Is this paper blown product any good for in a workshop , if not is there a company that can spray foam into the stud spacings in the same way .

reason i ask is my workshop is built and all stud 100*50mm walls are lined inside with 18mm mdf on the outside with 12 mm marine ply, the inner lining i dont really want to take down to install foam sheeting, the roof rafters at the moment are still open which i can place foam sheeting into if i choose to ,seeing it a workshop i don't mind seeing the foam infill in the roof space, I had been pondering this idea now for some time when i read this tread, any ideas would be a help. hc


----------



## MikeG. (20 Oct 2009)

Yes Martin, it would be fine. It is a brilliant product.

Mike


----------



## Dibs-h (20 Oct 2009)

Mike Garnham":q361mgb6 said:


> Yes Martin, it would be fine. It is a brilliant product.
> 
> Mike



That product is big in the US\Canada.


----------



## Triggaaar (20 Oct 2009)

Mike Garnham":1ebehgbl said:


> Before you rip the plasterboard off, you could try Warmcell, http://www.excelfibre.com/building/products3.html which is made from recycled newsprint.

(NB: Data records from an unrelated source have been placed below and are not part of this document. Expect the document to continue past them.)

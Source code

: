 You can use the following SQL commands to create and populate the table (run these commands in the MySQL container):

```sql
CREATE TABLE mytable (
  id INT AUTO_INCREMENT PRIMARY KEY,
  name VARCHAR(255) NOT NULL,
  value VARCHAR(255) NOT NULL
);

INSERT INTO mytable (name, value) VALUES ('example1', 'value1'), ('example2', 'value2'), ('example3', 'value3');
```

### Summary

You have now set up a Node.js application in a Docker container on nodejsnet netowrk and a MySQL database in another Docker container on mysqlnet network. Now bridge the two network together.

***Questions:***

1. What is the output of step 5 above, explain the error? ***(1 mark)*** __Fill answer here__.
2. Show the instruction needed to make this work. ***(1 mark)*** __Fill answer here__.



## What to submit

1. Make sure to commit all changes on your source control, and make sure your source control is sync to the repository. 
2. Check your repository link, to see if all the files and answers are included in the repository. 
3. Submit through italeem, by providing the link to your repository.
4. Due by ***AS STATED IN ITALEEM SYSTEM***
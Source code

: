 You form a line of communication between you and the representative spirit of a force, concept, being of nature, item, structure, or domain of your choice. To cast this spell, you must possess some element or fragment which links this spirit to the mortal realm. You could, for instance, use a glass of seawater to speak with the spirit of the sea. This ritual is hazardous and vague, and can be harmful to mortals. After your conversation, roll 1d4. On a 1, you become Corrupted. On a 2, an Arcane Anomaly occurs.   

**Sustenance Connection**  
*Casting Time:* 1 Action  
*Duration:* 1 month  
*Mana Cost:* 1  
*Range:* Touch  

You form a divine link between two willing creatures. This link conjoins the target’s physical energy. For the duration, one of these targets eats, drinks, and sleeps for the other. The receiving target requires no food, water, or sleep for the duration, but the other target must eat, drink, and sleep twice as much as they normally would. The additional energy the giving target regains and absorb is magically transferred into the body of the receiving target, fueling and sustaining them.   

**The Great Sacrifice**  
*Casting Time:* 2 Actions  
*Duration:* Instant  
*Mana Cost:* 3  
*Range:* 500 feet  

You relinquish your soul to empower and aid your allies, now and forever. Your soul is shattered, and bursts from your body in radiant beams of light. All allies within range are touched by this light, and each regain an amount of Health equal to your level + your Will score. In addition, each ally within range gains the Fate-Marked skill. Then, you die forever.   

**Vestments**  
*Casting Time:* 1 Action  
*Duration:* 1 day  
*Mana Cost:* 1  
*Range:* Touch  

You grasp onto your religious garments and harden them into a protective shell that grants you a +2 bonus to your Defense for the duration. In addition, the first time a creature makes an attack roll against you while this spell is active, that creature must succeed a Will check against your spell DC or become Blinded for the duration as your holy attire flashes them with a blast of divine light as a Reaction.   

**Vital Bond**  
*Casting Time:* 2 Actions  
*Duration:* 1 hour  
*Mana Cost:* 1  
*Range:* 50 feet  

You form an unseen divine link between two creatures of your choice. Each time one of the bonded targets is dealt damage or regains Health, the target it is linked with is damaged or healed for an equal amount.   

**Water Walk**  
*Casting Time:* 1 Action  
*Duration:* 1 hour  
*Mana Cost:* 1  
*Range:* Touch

That's a great find Mike, thanks (I've heard of warmcel, didn't know they also did soundcel). I don't know whether they can pump into walls that already have some insulation, or if that stops it working, but I shall try and find out.


----------



## MikeG. (20 Oct 2009)

Triggaaar":2kr1coqi said:


> I've heard of warmcel, didn't know they also did soundcel



They can easily adjust the density of the product. It is a good sound insulant, (the denser the better there), but is primarily used as a thermal insulation. If the existing insulant fully fills the gap then you may need to drill some extra holes, but it is pumped in at a pretty decent pressure and should push the existing out of the way. 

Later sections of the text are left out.